Sunday, December 30, 2012

Parte V (Última)

                            Eu queria algo que pudesse perder. Eu a tinha, mas ela não era minha, e eu queria poder perdê-la e para isto acontecer ela deveria ser minha. Essa foi a ideia mais estúpida que já tive em toda minha vida. Não foi exatamente uma ideia, acho mesmo que a coisa foi acontecendo e só agora, depois de alguns anos, consigo enxergar  como de fato aconteceu. Eu era um idiota maior ainda do que sou agora.
                            Cheio dos sentimentos confusos, resolvi conversar ao invés de simplesmente calar a boca e trepar.
— Às vezes eu acho que você me usa, como se eu fosse só um pinto.
— E não é? Eu já tenho marido e to bem feliz com ele, claro que tu é só um pinto.
— Isso não te parece meio frio?
— Quer uma namoradinha?

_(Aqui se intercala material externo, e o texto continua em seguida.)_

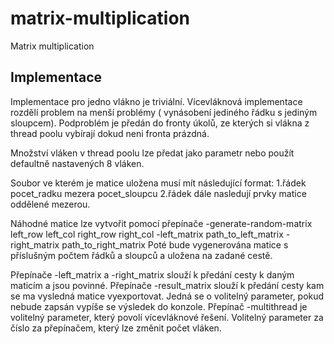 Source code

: # matrix-multiplication
Matrix multiplication

## Implementace
Implementace pro jedno vlákno je triviální. 
Vícevláknová implementace rozdělí problem na menší problémy ( vynásobení jediného řádku s jediným sloupcem). Podproblém je předán do fronty úkolů, ze kterých si vlákna z thread poolu vybírají dokud neni fronta prázdná.

Množství vláken v thread poolu lze předat jako parametr nebo použít defaultně nastavených 8 vláken.

Soubor ve kterém je matice uložena musí mít následující format:
1.řádek pocet_radku mezera pocet_sloupcu
2.řádek dále nasledují prvky matice oddělené mezerou.

Náhodné matice lze vytvořit pomocí přepínače -generate-random-matrix left_row left_col right_row right_col -left_matrix path_to_left_matrix -right_matrix path_to_right_matrix
Poté bude vygenerována matice s příslušným počtem řádků a sloupců a uložena na zadané cestě.

Přepínače -left_matrix a -right_matrix slouží k předání cesty k daným maticím a jsou povinné.
Přepínače -result_matrix slouží k předání cesty kam se ma vysledná matice vyexportovat. Jedná se o volitelný parameter, pokud nebude zapsán vypíše se výsledek do konzole.
Přepínač -multithread je volitelný parameter, který povolí vícevláknové řešení. Volitelný parameter za číslo za přepínačem, který lze změnit počet vláken.
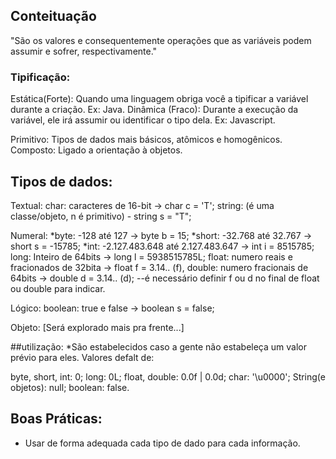 ## Conteituação

"São os valores e consequentemente operações que as variáveis podem assumir e sofrer, respectivamente."

### Tipificação: 

Estática(Forte): Quando uma linguagem obriga você a tipificar a variável durante a criação. Ex: Java.
Dinâmica (Fraco): Durante a execução da variável, ele irá assumir ou identificar o tipo dela. Ex: Javascript.

Primitivo: Tipos de dados mais básicos, atômicos e homogênicos.
Composto: Ligado a orientação à objetos.

## Tipos de dados:

Textual:
char: caracteres de 16-bit -> char c = 'T';
string: (é uma classe/objeto, n é primitivo) - string s = "T";


Numeral:
*byte: -128 até 127 -> byte b = 15;
*short: -32.768 até 32.767 -> short s = -15785;
*int:  -2.127.483.648 até 2.127.483.647 -> int i = 8515785;
long: Inteiro de 64bits -> long l = 5938515785L;
float:  numero reais e fracionados de 32bita -> float f = 3.14.. (f),
double: numero fracionais de 64bits -> double d = 3.14.. (d);
--é necessário definir f ou d no final de float ou double para indicar.

Lógico:
boolean: true e false -> boolean s = false;

Objeto:
[Será explorado mais pra frente...]

##utilização:
*São estabelecidos caso a gente não estabeleça um valor prévio para eles.
Valores defalt de:

byte, short, int: 0;
long: 0L;
float, double: 0.0f | 0.0d;
char: '\u0000';
String(e objetos): null;
boolean: false.

## Boas Práticas:

- Usar de forma adequada cada tipo de dado para cada informação.
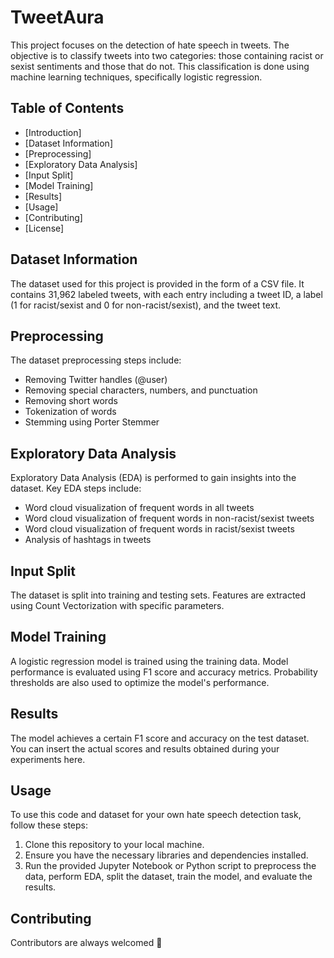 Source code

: # TweetAura

This project focuses on the detection of hate speech in tweets. The objective is to classify tweets into two categories: those containing racist or sexist sentiments and those that do not. This classification is done using machine learning techniques, specifically logistic regression.

## Table of Contents
- [Introduction]
- [Dataset Information]
- [Preprocessing]
- [Exploratory Data Analysis]
- [Input Split]
- [Model Training]
- [Results]
- [Usage]
- [Contributing]
- [License]

## Dataset Information
The dataset used for this project is provided in the form of a CSV file. It contains 31,962 labeled tweets, with each entry including a tweet ID, a label (1 for racist/sexist and 0 for non-racist/sexist), and the tweet text.

## Preprocessing
The dataset preprocessing steps include:
- Removing Twitter handles (@user)
- Removing special characters, numbers, and punctuation
- Removing short words
- Tokenization of words
- Stemming using Porter Stemmer

## Exploratory Data Analysis
Exploratory Data Analysis (EDA) is performed to gain insights into the dataset. Key EDA steps include:
- Word cloud visualization of frequent words in all tweets
- Word cloud visualization of frequent words in non-racist/sexist tweets
- Word cloud visualization of frequent words in racist/sexist tweets
- Analysis of hashtags in tweets

## Input Split
The dataset is split into training and testing sets. Features are extracted using Count Vectorization with specific parameters.

## Model Training
A logistic regression model is trained using the training data. Model performance is evaluated using F1 score and accuracy metrics. Probability thresholds are also used to optimize the model's performance.

## Results
The model achieves a certain F1 score and accuracy on the test dataset. You can insert the actual scores and results obtained during your experiments here.

## Usage
To use this code and dataset for your own hate speech detection task, follow these steps:
1. Clone this repository to your local machine.
2. Ensure you have the necessary libraries and dependencies installed.
3. Run the provided Jupyter Notebook or Python script to preprocess the data, perform EDA, split the dataset, train the model, and evaluate the results.

## Contributing

Contributors are always welcomed 🫶
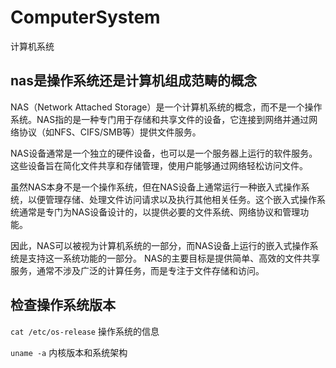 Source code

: # ComputerSystem
计算机系统

## nas是操作系统还是计算机组成范畴的概念

NAS（Network Attached Storage）是一个计算机系统的概念，而不是一个操作系统。NAS指的是一种专门用于存储和共享文件的设备，它连接到网络并通过网络协议（如NFS、CIFS/SMB等）提供文件服务。

NAS设备通常是一个独立的硬件设备，也可以是一个服务器上运行的软件服务。这些设备旨在简化文件共享和存储管理，使用户能够通过网络轻松访问文件。

虽然NAS本身不是一个操作系统，但在NAS设备上通常运行一种嵌入式操作系统，以便管理存储、处理文件访问请求以及执行其他相关任务。这个嵌入式操作系统通常是专门为NAS设备设计的，以提供必要的文件系统、网络协议和管理功能。

因此，NAS可以被视为计算机系统的一部分，而NAS设备上运行的嵌入式操作系统是支持这一系统功能的一部分。 NAS的主要目标是提供简单、高效的文件共享服务，通常不涉及广泛的计算任务，而是专注于文件存储和访问。


## 检查操作系统版本

`cat /etc/os-release` 操作系统的信息

`uname -a` 内核版本和系统架构
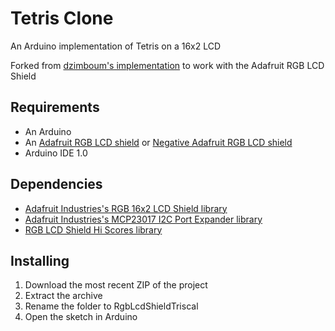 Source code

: Tetris Clone
===============

An Arduino implementation of Tetris on a 16x2 LCD

Forked from [dzimboum's implementation](https://github.com/dzimboum/triscalino/) to work with the Adafruit RGB LCD Shield

Requirements
------------
* An Arduino
* An [Adafruit RGB LCD shield](https://www.adafruit.com/products/716) or [Negative Adafruit RGB LCD shield](http://www.adafruit.com/products/714)
* Arduino IDE 1.0

Dependencies
------------
* [Adafruit Industries's RGB 16x2 LCD Shield library](https://github.com/adafruit/Adafruit-RGB-LCD-Shield-Library)
* [Adafruit Industries's MCP23017 I2C Port Expander library](https://github.com/adafruit/Adafruit-MCP23017-Arduino-Library)
* [RGB LCD Shield Hi Scores library](https://github.com/dmalec/RgbLcdShieldHiScores)

Installing
----------
1. Download the most recent ZIP of the project
2. Extract the archive
3. Rename the folder to RgbLcdShieldTriscal
3. Open the sketch in Arduino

Acho que escolheu a garota errada.
— Não, não quero ninguém me enchendo o saco, só acho que a gente deveria conversar um pouco de vez em quando.
— Tudo bem. Fala!
— Como assim?
— Tu não quer conversar? To te ouvindo.
— Você é meio fria.
— Sou prática. Se eu quiser conversar, saio com uma amiga, ou fico em casa, sei lá. Cala essa boca e me beija!
                            Nunca consegui me impor para uma mulher (por isto resolvi viver sozinho) e a obedeci. Beijei-a, mas naquela noite não a xinguei, nem a apertei, apenas desempenhei mecanicamente meu papel. Ela era tudo que um homem sonha em uma mulher: bonita, sensual, boa de cama, não me enchia o saco, queria apenas transar e eu poderia sair com outras garotas. Apesar de ter elaborado algumas teorias, ainda não descobri direito porque aquela situação me incomodava. Uma das hipóteses que me vem à cabeça era eu me sentir amedrontado por ela estar no comando. Era estranho, nunca falamos do marido dela, dos filhos, era como se ela simplesmente não desse a mínima para eles. Nunca tive família e talvez isto tenha me afetado, sei lá.
                            Depois daquele dia não saímos mais. Quando ela ia ao almoxarifado, se comportava como se tudo estivesse perfeitamente normal, pedia a peça ou ferramenta e antes de ir embora falava como estava meio complicado pra sair e assim que arranjasse um tempo ia me avisar, pra gente se encontrar. Depois de uns dois ou três meses nessa conversa mole, eu já não tava nem aí para o serviço e fui mandado embora. Entreguei umas brocas de tamanho diferente e toda uma linha de blocos de motor virou sucata.
                            Após de ter saído da fábrica nunca mais ouvi falar da Cleide, nem a procurei, fui cuidar da minha vida. Virei barman, motorista, porteiro de zona, ajudante de pedreiro, mendigo, obreiro de uma igreja evangélica, frentista e acabei me aposentando depois de levar um tiro no braço durante um assalto. O tiro limitou os movimentos da minha mão esquerda e como estava em horário de expediente, o advogado da empresa deu um jeito de me aposentar por invalidez. Agora sou um inválido oficial, vivo a custa do Estado e como o salário não dá pra muita coisa, divido um pequeno apartamento de dois quartos com o Nicolau. Ele ficou viúvo e não quis ir morar com nenhum dos filhos, ou eles não o quiseram. Maldita velhice.
                            Tudo isto parece ter acontecido há séculos e cada vez que conto esta história, esqueço partes importantes, invento outras, aumento ou diminuo a importância dos acontecimentos, tanto que já nem lembro direito o que é lembrança ou delírio. Chego mesmo a duvidar da existência da Cleide e quando pergunto para o Nicolau se ele lembra de algo, apenas faz um meneio com a cabeça e resmunga algo, sem dizer nada. Devo estar vendo muita novela, se não morrer de tédio até final do ano, vou ver se arranjo um jeito de acelerar a natureza.